Common area of circles
anand.shashwat at gmail.com
Thu Feb 4 20:19:59 CET 2010
maximum number of circles = 10**6
runtime <= 5 sec
center of circles , -1000<=xi,yi<=1000 (float) [for int it was easier]
intersection is there and the area will be non-zero (it can always be
checked if intersection is taking place and if no, then area = 0.000000)
This was a programming contest problem, so code will be short
Maths, I'm eager to use. I attempted this problem because I saw scope of
maths in it. (I learnt python while doing ProjectEuler because C/C++ was
cumbersome for PE IMHO). I tried monte-carlo, but the time-limit exceeds if
i go for required accuracy. The same happens with grid approach.
On Fri, Feb 5, 2010 at 12:25 AM, Mark Dickinson <dickinsm at gmail.com> wrote:
> On 2/4/2010 7:05 AM, Shashwat Anand wrote:
> > I want to calculate areas.
> > like for two circles (0, 0) and (0, 1) : the output is '1.228370'
> > similarly my aim is to take 'n' co-ordinates, all of radius '1' and
> > calculate the area common to all.
> > The best I got was monte-carlo methods which is inefficient. Is there
> > any other approach possible.
> How much accuracy do you need? How fast does the algorithm need to
> be? How many circles are typically involved? Is the intersection
> necessarily non-empty for the configurations of circles that you use?

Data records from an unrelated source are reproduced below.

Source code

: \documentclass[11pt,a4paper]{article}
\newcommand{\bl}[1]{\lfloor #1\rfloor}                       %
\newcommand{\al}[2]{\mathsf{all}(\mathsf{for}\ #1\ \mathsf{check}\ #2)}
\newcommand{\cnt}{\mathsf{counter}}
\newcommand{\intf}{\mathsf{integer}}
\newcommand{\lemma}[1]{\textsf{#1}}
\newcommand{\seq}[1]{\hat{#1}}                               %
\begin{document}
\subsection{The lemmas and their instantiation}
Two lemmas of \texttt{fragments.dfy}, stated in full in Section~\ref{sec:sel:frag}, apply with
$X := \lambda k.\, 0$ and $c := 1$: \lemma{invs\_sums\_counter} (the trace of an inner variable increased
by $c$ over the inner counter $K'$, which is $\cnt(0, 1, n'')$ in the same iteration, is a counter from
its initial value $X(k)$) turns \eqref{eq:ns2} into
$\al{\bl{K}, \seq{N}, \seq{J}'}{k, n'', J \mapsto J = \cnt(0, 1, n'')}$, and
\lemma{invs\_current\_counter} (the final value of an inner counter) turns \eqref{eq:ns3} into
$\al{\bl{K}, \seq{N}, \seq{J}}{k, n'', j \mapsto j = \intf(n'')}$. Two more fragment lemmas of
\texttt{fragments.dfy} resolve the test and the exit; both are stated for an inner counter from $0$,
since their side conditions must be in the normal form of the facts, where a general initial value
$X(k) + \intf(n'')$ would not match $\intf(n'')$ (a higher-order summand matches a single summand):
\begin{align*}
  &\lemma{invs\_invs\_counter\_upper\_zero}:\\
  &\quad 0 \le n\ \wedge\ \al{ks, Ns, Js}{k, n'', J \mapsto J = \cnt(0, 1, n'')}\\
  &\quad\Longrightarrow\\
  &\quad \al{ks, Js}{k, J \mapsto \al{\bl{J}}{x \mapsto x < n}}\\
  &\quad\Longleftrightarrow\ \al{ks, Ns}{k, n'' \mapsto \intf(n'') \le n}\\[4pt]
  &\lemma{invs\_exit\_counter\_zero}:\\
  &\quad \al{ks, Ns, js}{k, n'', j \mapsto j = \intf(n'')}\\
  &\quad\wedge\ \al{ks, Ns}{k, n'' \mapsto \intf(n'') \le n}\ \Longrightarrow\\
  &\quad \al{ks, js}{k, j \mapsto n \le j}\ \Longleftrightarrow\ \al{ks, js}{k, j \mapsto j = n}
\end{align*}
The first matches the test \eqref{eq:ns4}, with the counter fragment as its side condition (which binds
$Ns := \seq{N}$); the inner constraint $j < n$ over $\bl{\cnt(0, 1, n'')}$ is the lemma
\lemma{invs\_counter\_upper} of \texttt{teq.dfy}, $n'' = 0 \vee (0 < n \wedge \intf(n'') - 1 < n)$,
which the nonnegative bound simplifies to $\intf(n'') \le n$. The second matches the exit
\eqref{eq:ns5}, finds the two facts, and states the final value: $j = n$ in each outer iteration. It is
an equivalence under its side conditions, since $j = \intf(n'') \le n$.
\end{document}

> How much code are you prepared to write? How much mathematics do you
> want to use?
> Besides the Monte-Carlo and grid-based approaches already mentioned, I
> see a couple of other possibilities:
> (1) It should be entirely possible to do this analytically. The hard
> part would be identifying the intersection points that form the
> vertices of the intersection (and especially, doing this robustly in
> the face of numerical errors and triple intersections or near-triple
> intersections). Once you've got the vertices, it should be
> straightforward to compute the area: compute the area of the polygon
> given by the convex hull of the vertices, then add on the extra areas
> for the segments bounded by the (straight) sides of the polygon and
> the corresponding outer arcs.
> (2) For a numerical approach that might be slightly better than the 2d
> brute-force approaches described by others: make use of the fact that
> the intersection is convex. Pick a point P in the intersection (if it
> exists: finding such a point is an issue in itself). For each angle
> t, 0 <= t <= 2*pi, define f(t) to be the distance from P to the
> boundary of the region, in the direction of the angle t. We always
> have 0 <= f(t) <= 1, so f(t) can be quickly and accurately computed
> with a bisection search. Now find the definite integral of 0.5 *
> (f(t))**2, as t goes from 0 to 2*pi, using your favourite quadrature
> method (but avoid methods that would be very sensitive to continuity
> of derivatives: f(t) will be continuous, but f'(t) will not).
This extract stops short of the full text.